**Given information**:

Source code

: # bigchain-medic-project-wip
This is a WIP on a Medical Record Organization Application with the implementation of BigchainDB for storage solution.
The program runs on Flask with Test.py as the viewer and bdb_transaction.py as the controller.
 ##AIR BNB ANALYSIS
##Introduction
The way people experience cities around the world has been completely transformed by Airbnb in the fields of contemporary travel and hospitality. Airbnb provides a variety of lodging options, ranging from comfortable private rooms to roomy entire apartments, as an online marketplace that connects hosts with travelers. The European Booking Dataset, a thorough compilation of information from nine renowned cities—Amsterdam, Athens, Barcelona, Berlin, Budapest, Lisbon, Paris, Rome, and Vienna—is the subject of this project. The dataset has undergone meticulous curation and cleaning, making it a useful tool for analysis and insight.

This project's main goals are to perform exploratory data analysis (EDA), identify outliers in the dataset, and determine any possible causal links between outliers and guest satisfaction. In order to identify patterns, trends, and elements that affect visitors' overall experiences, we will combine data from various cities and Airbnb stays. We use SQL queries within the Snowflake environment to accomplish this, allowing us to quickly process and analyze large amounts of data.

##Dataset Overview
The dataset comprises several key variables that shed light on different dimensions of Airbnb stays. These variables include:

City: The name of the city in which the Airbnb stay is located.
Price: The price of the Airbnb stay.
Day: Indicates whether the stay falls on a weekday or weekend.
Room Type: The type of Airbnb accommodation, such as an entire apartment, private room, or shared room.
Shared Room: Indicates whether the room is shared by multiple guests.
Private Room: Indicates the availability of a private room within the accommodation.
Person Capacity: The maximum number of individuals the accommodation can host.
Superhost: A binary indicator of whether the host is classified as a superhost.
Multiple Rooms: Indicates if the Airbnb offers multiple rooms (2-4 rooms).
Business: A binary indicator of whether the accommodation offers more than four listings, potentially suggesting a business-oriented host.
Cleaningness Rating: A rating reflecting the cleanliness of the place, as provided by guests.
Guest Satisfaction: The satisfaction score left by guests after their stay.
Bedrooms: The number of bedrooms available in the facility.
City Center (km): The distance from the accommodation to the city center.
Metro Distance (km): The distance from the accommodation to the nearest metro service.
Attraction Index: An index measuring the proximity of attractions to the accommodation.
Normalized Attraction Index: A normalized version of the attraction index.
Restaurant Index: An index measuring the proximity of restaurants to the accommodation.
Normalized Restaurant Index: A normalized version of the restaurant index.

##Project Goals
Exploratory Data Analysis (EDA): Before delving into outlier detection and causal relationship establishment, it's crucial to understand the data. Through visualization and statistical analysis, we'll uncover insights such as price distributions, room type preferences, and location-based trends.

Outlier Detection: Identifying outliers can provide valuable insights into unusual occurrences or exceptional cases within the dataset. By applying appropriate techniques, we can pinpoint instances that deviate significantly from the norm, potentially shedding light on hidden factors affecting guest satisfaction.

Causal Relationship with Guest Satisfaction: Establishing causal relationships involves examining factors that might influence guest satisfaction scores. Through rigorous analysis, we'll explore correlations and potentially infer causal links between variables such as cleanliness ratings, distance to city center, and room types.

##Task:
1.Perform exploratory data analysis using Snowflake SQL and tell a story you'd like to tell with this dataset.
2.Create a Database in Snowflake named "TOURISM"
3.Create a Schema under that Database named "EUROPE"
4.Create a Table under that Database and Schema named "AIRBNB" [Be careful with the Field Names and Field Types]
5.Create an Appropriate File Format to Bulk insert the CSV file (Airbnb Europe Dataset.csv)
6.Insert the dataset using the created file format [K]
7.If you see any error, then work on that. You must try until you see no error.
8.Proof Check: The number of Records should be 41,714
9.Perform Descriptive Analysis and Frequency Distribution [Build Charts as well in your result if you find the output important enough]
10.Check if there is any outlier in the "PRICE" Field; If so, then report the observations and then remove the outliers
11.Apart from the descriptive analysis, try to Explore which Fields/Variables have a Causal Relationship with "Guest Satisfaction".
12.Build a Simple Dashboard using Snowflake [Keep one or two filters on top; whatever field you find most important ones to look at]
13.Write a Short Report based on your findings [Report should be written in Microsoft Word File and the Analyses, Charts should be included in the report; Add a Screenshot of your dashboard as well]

**Task instructions**: A verbatim transcription is needed of the lines above, starting at the line with "5.Create an Appropriate" and ending at the line with "8.Proof Check: The", both included, and of nothing else.

**Solved exercise**:
5.Create an Appropriate File Format to Bulk insert the CSV file (Airbnb Europe Dataset.csv)
6.Insert the dataset using the created file format [K]
7.If you see any error, then work on that. You must try until you see no error.
8.Proof Check: The number of Records should be 41,714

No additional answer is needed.